Amongst the tools, UK nephrologists and rheumatologists led by Paul Bacon from University of Birmingham, developed the Birmingham Vasculitis Activity Score (BVAS, with the first iteration in 1994) and the Vasculitis Damage Index (VDI, 1998) that were used in many subsequent clinical studies, being modified to increase their utility as skills and knowledge of AAV developed. The now ubiquitous test of inflammation, C-reactive protein (CRP), was developed by Mark Pepys’ team at Hammersmith Hospital, being applied to GPA and MPA in two separate studies as early as 1984, with Charles Hind, Caroline Savage, Chris Winearls, and Andy Rees.

Emergence of evidence-based treatment

The first AAV workshop took place in Copenhagen in 1988. From the UK, Martin Lockwood and Caroline Savage participated. It was organised by Niels Rasmussen from Denmark who went on to lead a grant application for the European Union BIOMED 1 programme (1994), to develop clinical trials for vasculitis. The ECSYSVASTRIAL project led four trials being developed and published:

  • NORAM
  • CYCAZAREM
  • MEPEX
  • SOLUTION

Many UK centres and nephrologists participated in these, including David Jayne, Gill Gaskin, Caroline Savage, and Charles Pusey.

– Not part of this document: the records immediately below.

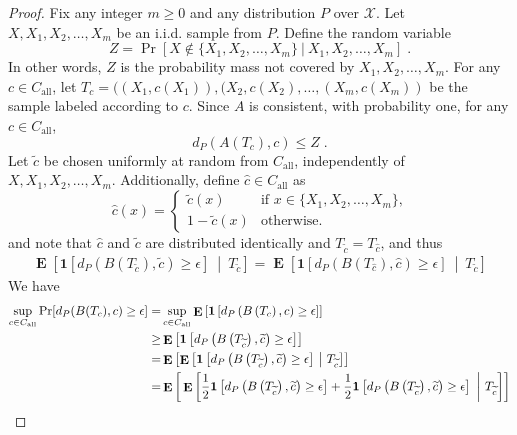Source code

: \documentclass[11pt]{article}
\newcommand{\X}{\mathcal{X}}
\newcommand{\indicator}[1]{\mathbf{1}\left[{#1}\right]}
\DeclareMathOperator{\Exp}{\mathbf{E}}
\begin{document}
\begin{proof}
Fix any integer $m \ge 0$ and any distribution $P$ over $\X$. Let $X, X_1, X_2,
\dots, X_m$ be an i.i.d. sample from $P$.
Define the random variable
$$
Z = \Pr[X \not \in \{X_1, X_2, \dots, X_m\} ~|~ X_1, X_2, \dots, X_m] \; .
$$
In other words, $Z$ is the probability mass not covered by $X_1, X_2, \dots, X_m$.
For any $c \in C_{\text{all}}$, let
$T_c = ((X_1, c(X_1)), (X_2, c(X_2), \dots, (X_m, c(X_m))$ be the sample labeled
according to $c$. Since $A$ is consistent, with probability one,
for any $c \in C_{\text{all}}$,
\begin{equation}
\label{equation:relate-dP-to-Z}
d_P(A(T_c),c) \leq Z \;.
\end{equation}
Let $\widetilde c$ be chosen uniformly at random from
$C_{\text{all}}$, independently of $X, X_1, X_2, \dots, X_m$. 
Additionally, define $\widehat c \in C_{\text{all}}$ as
$$
\widehat c(x) =
\begin{cases}
\widetilde{c}(x) & \text{if $x \in \{X_1, X_2, \dots, X_m\}$,} \\
1 - \widetilde{c}(x) & \text{otherwise}.
\end{cases}
$$
and note that $\widehat c$ and $\widetilde c$ are distributed identically and $T_{\widetilde{c}} = T_{\widehat{c}}$, and  thus
\begin{align}
\Exp \left[ \indicator{d_P \left(B\left( T_{\widetilde c} \right), \widetilde c \right) \ge \epsilon} ~\middle|~ T_{\widetilde{c}} \right]
=\Exp \left[ \indicator{d_P \left(B\left( T_{\widehat c} \right), \widehat c \right) \ge \epsilon} ~\middle|~ T_{\widetilde{c}} \right]
\label{eq: widehatc and widetildec are identically distributed}
\end{align}
We have
\begin{align}
\sup_{c \in C_{\text{all}}} \Pr[d_P(B(T_c),c) \ge \epsilon] 
= & \sup_{c \in C_{\text{all}}} \Exp \left[ \indicator{d_P \left(B\left( T_c\right), c \right) \ge \epsilon} \right] \notag \\
\ge & \Exp \left[ \indicator{d_P \left(B\left( T_{\widetilde c} \right), \widetilde c \right) \ge \epsilon} \right] \notag \\
= & \Exp \left[ \Exp \left[ \indicator{d_P \left(B\left( T_{\widetilde c} \right), \widetilde c \right) \ge \epsilon} ~\middle|~ T_{\widetilde{c}} \right] \right] \notag \\
= & \Exp \bigg[\Exp \bigg[\frac{1}{2}  \indicator{d_P \left(B\left( T_{\widetilde c} \right), \widetilde c \right) \ge \epsilon}  + \frac{1}{2} \indicator{d_P \left(B\left( T_{\widetilde c} \right), \widetilde c \right) \ge \epsilon} ~\bigg|~ T_{\widetilde{c}} \bigg] \bigg] 

\end{align}
\end{proof}
\end{document}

A BIOMED 2 grant supported the AVERT project, which led to further landmark trials, again with heavy UK support and participation including from Charles Pusey, Caroline Savage, David Jayne, and Lorraine Harper:

  • CYCLOPS
  • IMPROVE
  • REMAIN

Further clinical trials were to follow, often in partnership with industry, examining the role of:

  • Plasma exchange (PEXIVAS with Charles Pusey, Lucy Smyth, David Jayne, Lorraine Harper)
  • Mycophenolate mofetil (MYCYC with Rachel Jones, Lorraine Harper, and David Jayne)
  • Rituximab (RITUXVAS with Rachel Jones, Matthew Morgan, Caroline Savage and David Jayne)
  • Belimumab (COMBIVAS with Mark McClure and a strong UK line up)
  • Complement 5a receptor antagonist (ADVOCATE trial featuring Avacopan which was the first drug to be licenced specifically for AAV, supported by David Jayne).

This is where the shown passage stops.